— SUPPLIED DATA —
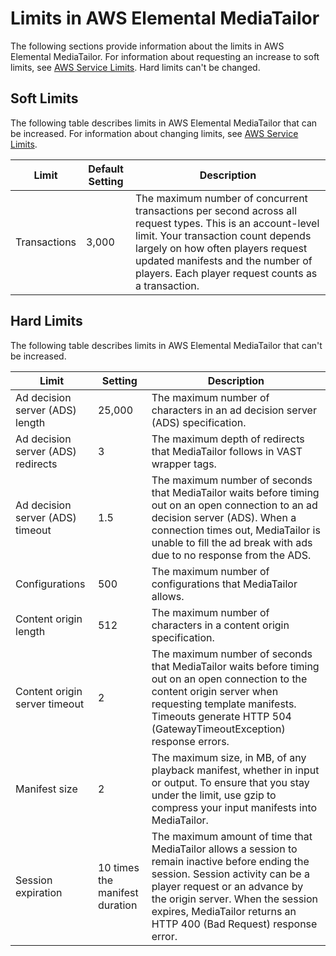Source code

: # Limits in AWS Elemental MediaTailor<a name="limits"></a>

The following sections provide information about the limits in AWS Elemental MediaTailor\. For information about requesting an increase to soft limits, see [AWS Service Limits](https://docs.aws.amazon.com/general/latest/gr/aws_service_limits.html)\. Hard limits can't be changed\.

## Soft Limits<a name="soft-limits"></a>

The following table describes limits in AWS Elemental MediaTailor that can be increased\. For information about changing limits, see [AWS Service Limits](https://docs.aws.amazon.com/general/latest/gr/aws_service_limits.html)\. 


| Limit | Default Setting | Description | 
| --- | --- | --- | 
| Transactions | 3,000 | The maximum number of concurrent transactions per second across all request types\. This is an account\-level limit\. Your transaction count depends largely on how often players request updated manifests and the number of players\. Each player request counts as a transaction\.  | 

## Hard Limits<a name="hard-limits"></a>

The following table describes limits in AWS Elemental MediaTailor that can't be increased\.


| Limit | Setting | Description | 
| --- | --- | --- | 
| Ad decision server \(ADS\) length | 25,000  | The maximum number of characters in an ad decision server \(ADS\) specification\.  | 
| Ad decision server \(ADS\) redirects | 3 | The maximum depth of redirects that MediaTailor follows in VAST wrapper tags\.  | 
| Ad decision server \(ADS\) timeout | 1\.5  | The maximum number of seconds that MediaTailor waits before timing out on an open connection to an ad decision server \(ADS\)\. When a connection times out, MediaTailor is unable to fill the ad break with ads due to no response from the ADS\. | 
| Configurations | 500 | The maximum number of configurations that MediaTailor allows\.  | 
| Content origin length | 512  | The maximum number of characters in a content origin specification\.  | 
| Content origin server timeout | 2 | The maximum number of seconds that MediaTailor waits before timing out on an open connection to the content origin server when requesting template manifests\. Timeouts generate HTTP 504 \(GatewayTimeoutException\) response errors\.  | 
| Manifest size | 2 | The maximum size, in MB, of any playback manifest, whether in input or output\. To ensure that you stay under the limit, use gzip to compress your input manifests into MediaTailor\.  | 
| Session expiration  | 10 times the manifest duration  | The maximum amount of time that MediaTailor allows a session to remain inactive before ending the session\. Session activity can be a player request or an advance by the origin server\. When the session expires, MediaTailor returns an HTTP 400 \(Bad Request\) response error\.  | 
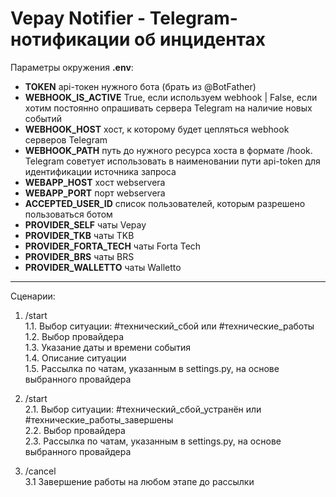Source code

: # Vepay Notifier - Telegram-нотификации об инцидентах

Параметры окружения **.env**:
 - **TOKEN** api-токен нужного бота (брать из @BotFather)
 - **WEBHOOK_IS_ACTIVE** True, если используем webhook | False, если хотим постоянно опрашивать сервера Telegram на наличие новых событий
 - **WEBHOOK_HOST** хост, к которому будет цепляться webhook серверов Telegram
 - **WEBHOOK_PATH** путь до нужного ресурса хоста в формате /hook. Telegram советует использовать в наименовании пути api-token для идентификации источника запроса
 - **WEBAPP_HOST** хост webserverа
 - **WEBAPP_PORT** порт webservera
 - **ACCEPTED_USER_ID** список пользователей, которым разрешено пользоваться ботом
 - **PROVIDER_SELF** чаты Vepay
 - **PROVIDER_TKB** чаты TKB
 - **PROVIDER_FORTA_TECH** чаты Forta Tech
 - **PROVIDER_BRS** чаты BRS
 - **PROVIDER_WALLETTO** чаты Walletto

<hr>

Сценарии:

1. /start <br>
 1.1. Выбор ситуации: #технический_сбой или #технические_работы <br>
 1.2. Выбор провайдера <br>
 1.3. Указание даты и времени события <br>
 1.4. Описание ситуации <br>
 1.5. Рассылка по чатам, указанным в settings.py, на основе выбранного провайдера <br>
   

2. /start <br>
 2.1. Выбор ситуации: #технический_сбой_устранён или #технические_работы_завершены <br>
 2.2. Выбор провайдера <br>
 2.3. Рассылка по чатам, указанным в settings.py, на основе выбранного провайдера


3. /cancel <br>
 3.1 Завершение работы на любом этапе до рассылки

— PROMPT —
Only the lines from the one holding "2.3. Рассылка по" through the final line of the entries, both included, should be given again, word for word.

— ANSWER TO THE EXERCISE —
 2.3. Рассылка по чатам, указанным в settings.py, на основе выбранного провайдера


3. /cancel <br>
 3.1 Завершение работы на любом этапе до рассылки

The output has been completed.